If you watch closely every night in the NBA, you can learn a little something. We know you are busy and can’t keep up with every game, so we’re here to help with those lessons from another night in the Association. Here’s what you missed while thinking you needed to go worship some Norse gods…
1) Portland may not be back on track yet, but they’ll take the win. Yes, Damian Lillard dropped 25, and LaMarcus Aldridge added 22 points and 10 boards, but don’t underestimate how much having Robin Lopez back helped the Blazers snap their three-game losing streak. He brought a different, needed energy to the squad. Down the stretch he altered shots in the paint and knocked down some key free throws. They are just better with him on the court — not that he made this win easy. Credit the improving Jazz (Quin Snyder is doing a good job) for making the Blazers work for their 102-101 win. But if Chris Kaman were still starting Portland would have lost this game. Lopez does the dirty work the Blazers need better than his sub. Still, Lillard is the one still putting on the show — and dunking on guys.

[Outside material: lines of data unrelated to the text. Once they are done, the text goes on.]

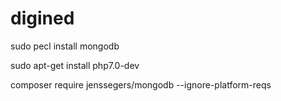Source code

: # digined

sudo pecl install mongodb

sudo apt-get install php7.0-dev

composer require jenssegers/mongodb --ignore-platform-reqs
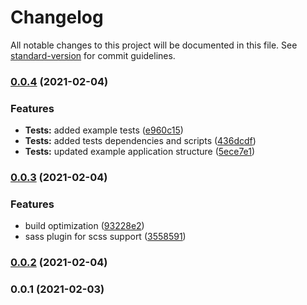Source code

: # Changelog

All notable changes to this project will be documented in this file. See [standard-version](https://github.com/conventional-changelog/standard-version) for commit guidelines.

### [0.0.4](https://github.com/SwingDev/frontend-template/compare/v0.0.3...v0.0.4) (2021-02-04)


### Features

* **Tests:** added example tests ([e960c15](https://github.com/SwingDev/frontend-template/commit/e960c1573d2065a75ebd625ff6e34c016bca2311))
* **Tests:** added tests dependencies and scripts ([436dcdf](https://github.com/SwingDev/frontend-template/commit/436dcdf5e1aa4ad81959eafef6a4e3093385aa79))
* **Tests:** updated example application structure ([5ece7e1](https://github.com/SwingDev/frontend-template/commit/5ece7e14e2a5885696beed6419b5f7f38e438bfc))

### [0.0.3](https://github.com/SwingDev/frontend-template/compare/v0.0.1...v0.0.3) (2021-02-04)


### Features

* build optimization ([93228e2](https://github.com/SwingDev/frontend-template/commit/93228e24a11fa9ca437b8600ac4e2d32c0a0a746))
* sass plugin for scss support ([3558591](https://github.com/SwingDev/frontend-template/commit/355859102593bad6d19cf93d3b3fef18cf295109))

### [0.0.2](///compare/v0.0.1...v0.0.2) (2021-02-04)

### 0.0.1 (2021-02-03)
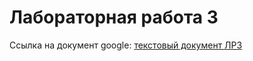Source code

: # Лабораторная работа 3
Ссылка на документ google: [текстовый документ ЛР3](https://docs.google.com/document/d/1_XfV0tVIlTudY7he-rlSLU-mR6211WYz/edit?usp=sharing&ouid=102147286433033869688&rtpof=true&sd=true)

Rudy Gobert — who has developed into a quality rim protector and a nice young center — stood up for himself, by the way.
Yeah the best rim protector of the @NBA gets dunked on sometimes
2) If anyone is going to catch Charlotte or Miami for the eight seed in the East it might be Detroit. After Tuesday night’s games the Charlotte Hornets and Miami Heat are tied for the final two playoff spots in the East. Brooklyn is just 1.5 games back, but they are crumbling and trying to trade their best players, it seems unlikely they make a run (even if they do they finish the season with a brutal stretch of games). Detroit on the other hand… they are just 2.5 games back after beating Miami on Tuesday night, 108-91. The Pistons seemed an unlikely team to make a run after Brandon Jennings went down with a torn Achilles, but Tuesday his replacement D.J. Augustin dropped 25 points and had 13 assists with no turnovers. That’ll do just fine. The Pistons continue to play well since Josh Smith became Houston’s problem. And if Detroit can hang around the playoff race remember this: It has a very soft schedule the last couple weeks of the season. Charlotte and Miami may want to put some distance between themselves and Detroit before that time.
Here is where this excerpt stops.